Il caso

Bari, ustione da succo di frutta: assolta la titolare del bar

isabella maselli

Si chiude dopo cinque anni la vicenda giudiziaria del bambino intossicato: non sarebbe stata accertatala connessione tra il liquido ingerito e il successivo malore

GIOIA DEL COLLE - A più di cinque anni dai fatti si chiude con l’assoluzione piena della proprietaria di un bar di Gioia del Colle la vicenda giudiziaria sul bambino di 5 anni che rimaste ustionato dopo aver bevuto un succo di frutta nel locale. Il Tribunale di Bari ha assolto Matilde Leobardi, titolare e gestore del bar «Belle Epoque cafè», dall’accusa di lesioni gravi «per non aver commesso il fatto» e dal falso «perché il fatto non costituisce reato».

La vicenda risale al 23 marzo 2019. Il bambino era entrato nel bar con la mamma e aveva consumato una bottiglietta di succo di frutta industriale con la cannuccia. Aveva subito avvertito uno strano sapore e bruciore fino a vomitare sangue. Quindi la corsa in ospedale prima ad Acquaviva delle Fonti e poi a Bari, dove stato ricoverato per alcuni giorni nel reparto di chirurgia pediatrica, perché la sostanza aveva provocato al piccolo ustioni su lingua, esofago e stomaco. Nel frattempo i carabinieri del Nas, coordinati dalla Procura di Bari, avviarono gloi accertamenti, dopo aver proceduto al sequestro del succo di frutta incriminato ma anche delle altre bottigliette della stessa marca di quella bevanda, sulle quali effettuare analisi. Subito gli investigatori precisarono che non c’è vi era certezza di una connessione tra l’ingerimento della bevanda acquistata nel bar e la successiva intossicazione.
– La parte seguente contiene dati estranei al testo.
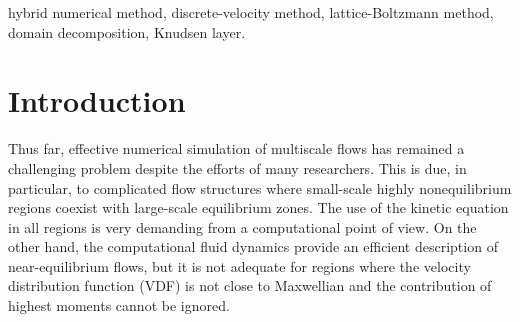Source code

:\documentclass{elsarticle} %
\begin{document}
\begin{frontmatter}
\begin{abstract}
\end{abstract}

\begin{keyword}
hybrid numerical method,
discrete-velocity method,
lattice-Boltzmann method,
domain decomposition,
Knudsen layer.
\end{keyword}

\end{frontmatter}

\tableofcontents

\section{Introduction}\label{sec:intro}

Thus far, effective numerical simulation of multiscale flows has remained a challenging problem despite the efforts of many researchers.
This is due, in particular, to complicated flow structures where small-scale highly nonequilibrium regions
coexist with large-scale equilibrium zones.
The use of the kinetic equation in all regions is very demanding from a computational point of view.
On the other hand, the computational fluid dynamics provide an efficient description of near-equilibrium flows,
but it is not adequate for regions where the velocity distribution function (VDF) is not close to Maxwellian
and the contribution of highest moments cannot be ignored.
\end{document}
Inizialmente, quindi, le indagini furono avviate a carico di ignoti, ma i militari, sulla base delle consulenze dai colleghi dei reparti specializzati di Roma, quasi due anni dopo l’episodio, notificarono - a firma della Procura di Bari - un avviso di garanzia alla titolare del bar.

L’ufficio inquirente del capoluogo le contestava di «avere omesso» il piano di autocontrollo Haccp, con particolare riguardo alla procedura di «utilizzo di detergenti e prodotti chimici da utilizzare nell’esercizio, in tal modo procurando lesioni personali» al bimbo, «consistite» in ustioni «da sostanza caustica». Il bambino, cioè, avrebbe bevuto uno sgrassante per stoviglie e forni, «contenuto evidentemente» nella bottiglia con l’etichetta del succo di frutto, «poi rinvenuto all’interno del laboratorio del bar». All’indagata - poi finita a processo con queste accuse - era contestato anche di aver esibito ai carabinieri - durante le indagini - documenti di frequenza di un corso di formazione e aggiornamento quali «alimentaristi» delle due dipendenti (una delle quali aveva servito la bevanda al bambino), «risultati falsi».

Secondo il Tribunale, che ha accolto la tesi difensiva proposta dall’avvocato Filippo Castellaneta, l’imputata non ha causato le lesioni a quel bambino. La difesa ha insistito sull’assenza di un «nesso di causalità» tra la presunta omissione del piano di autocontrollo Haccp e l’intossicazione del bambino, evidenziando che anche il consulente nel corso del processo ha indicato una serie di ipotesi alternative che potrebbero aver causato quel malore.